I wrote a short paper in 1989 titled something like "Bacterial infection apparently as a cause of HLLE". It was a case history of an angelfish that I had treated with copper for ich, that then developed what I thought was a severe bacterial infection. 30 years later, I reviewed that case and saw that I had added carbon to remove the copper and then the fish developed the erosion.

I would not bother with any of the stress coat, topical "medications". Those are all polymers and things like aloe vera that has little to know known efficacy for treating active diseases. In fact, one study showed that aloe vera was toxic to fish at fairly low concentrations.

I don't know how to advise you in regards to a redose of the nitrofurazone, I'm not sure if it can be used for a second course of treatment or not. My general recommendation is that if you try a full antibiotic treatment with no results, the issue either isn't bacterial, or you need to try a different antibiotic.

I've never used Hydroplex. Its ingredient list contains a number of compounds that I've never heard of being used in aquariums.

Jay
Dear Jay,

Yes, these fish never developed symptoms of facial depigmentation and fin erosion: 2 Amphiprion ocellaris, 1 Pseudochromis paccagnellae, 1 Synchiropus splendidus. The 2 clowns have been exposed for more than a decade. Two other clowns died without symptoms, but I don't remember whether that happened when other fish first developed the problem in the aquarium or whether they were just bullied to death by the larger dominant clowns (they were beaten a lot). I've had the dottyback and mandarin for only a couple of months, but I had a long-lived mandarin years ago that I believe was exposed but never exhibited symptoms. It died when I accidentally crushed it moving live rock.

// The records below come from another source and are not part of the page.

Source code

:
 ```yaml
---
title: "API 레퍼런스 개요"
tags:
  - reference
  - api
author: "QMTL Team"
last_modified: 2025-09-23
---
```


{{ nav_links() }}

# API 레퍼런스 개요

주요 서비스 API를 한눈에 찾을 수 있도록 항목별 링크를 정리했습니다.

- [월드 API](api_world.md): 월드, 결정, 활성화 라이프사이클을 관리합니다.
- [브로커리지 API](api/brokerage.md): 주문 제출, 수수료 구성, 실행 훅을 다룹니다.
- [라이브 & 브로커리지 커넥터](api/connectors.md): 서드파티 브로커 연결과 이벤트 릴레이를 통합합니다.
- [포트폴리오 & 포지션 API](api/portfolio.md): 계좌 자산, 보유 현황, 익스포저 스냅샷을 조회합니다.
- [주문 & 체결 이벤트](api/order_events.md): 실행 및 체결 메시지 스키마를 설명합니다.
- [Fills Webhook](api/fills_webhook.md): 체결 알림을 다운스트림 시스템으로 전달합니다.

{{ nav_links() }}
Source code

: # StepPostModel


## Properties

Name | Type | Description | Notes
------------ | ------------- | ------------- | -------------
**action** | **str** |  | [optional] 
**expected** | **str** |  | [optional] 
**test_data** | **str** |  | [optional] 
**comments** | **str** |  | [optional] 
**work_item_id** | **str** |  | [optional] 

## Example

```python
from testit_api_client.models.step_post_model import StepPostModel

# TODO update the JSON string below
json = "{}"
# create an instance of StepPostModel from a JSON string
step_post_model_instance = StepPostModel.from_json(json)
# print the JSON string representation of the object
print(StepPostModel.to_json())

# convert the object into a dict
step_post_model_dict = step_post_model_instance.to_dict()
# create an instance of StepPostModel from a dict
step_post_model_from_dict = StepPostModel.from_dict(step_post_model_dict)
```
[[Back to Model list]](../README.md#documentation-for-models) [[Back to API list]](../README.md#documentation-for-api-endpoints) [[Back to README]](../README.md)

These fish did develop symptoms of facial depigmentation and fin erosion: 4 Chrysiptera parasema, 2 Paracanthurus hepatus, 1 Gramma lareto. Three of the damsels died when the problem first arose roughly ten years ago, while one survived to the present with symptoms. I had only one tang at a time during the course of this scourge. The first developed the symptoms immediately with the others but survived for many years with the pale face and very severe erosion of the caudal peduncle (exposed bone and myomeres) and caudal fin. It presented no behavioral deficits, despite looking ghastly. I've had the second tang for only a couple of months, with at least two years elapsing between the two. I introduced it simultaneously with the mandarin and dottyback. The tang developed head and caudal fin symptoms within days. The basslet had long been disease free prior to the original outbreak. It also developed the symptoms immediately along with the others, but survived for many years thereafter. It expressed the pale face but no other symptoms or behavioral deficits. For what it's worth, none of the fish ever showed erosion along the lateral line, except the current tang for 1-2 days while in quarantine. Also for what it's worth, I used to have a school of 5 Paracanthurus in this aquarium that were perfectly healthy for as long as I had them, but that was before the initial outbreak.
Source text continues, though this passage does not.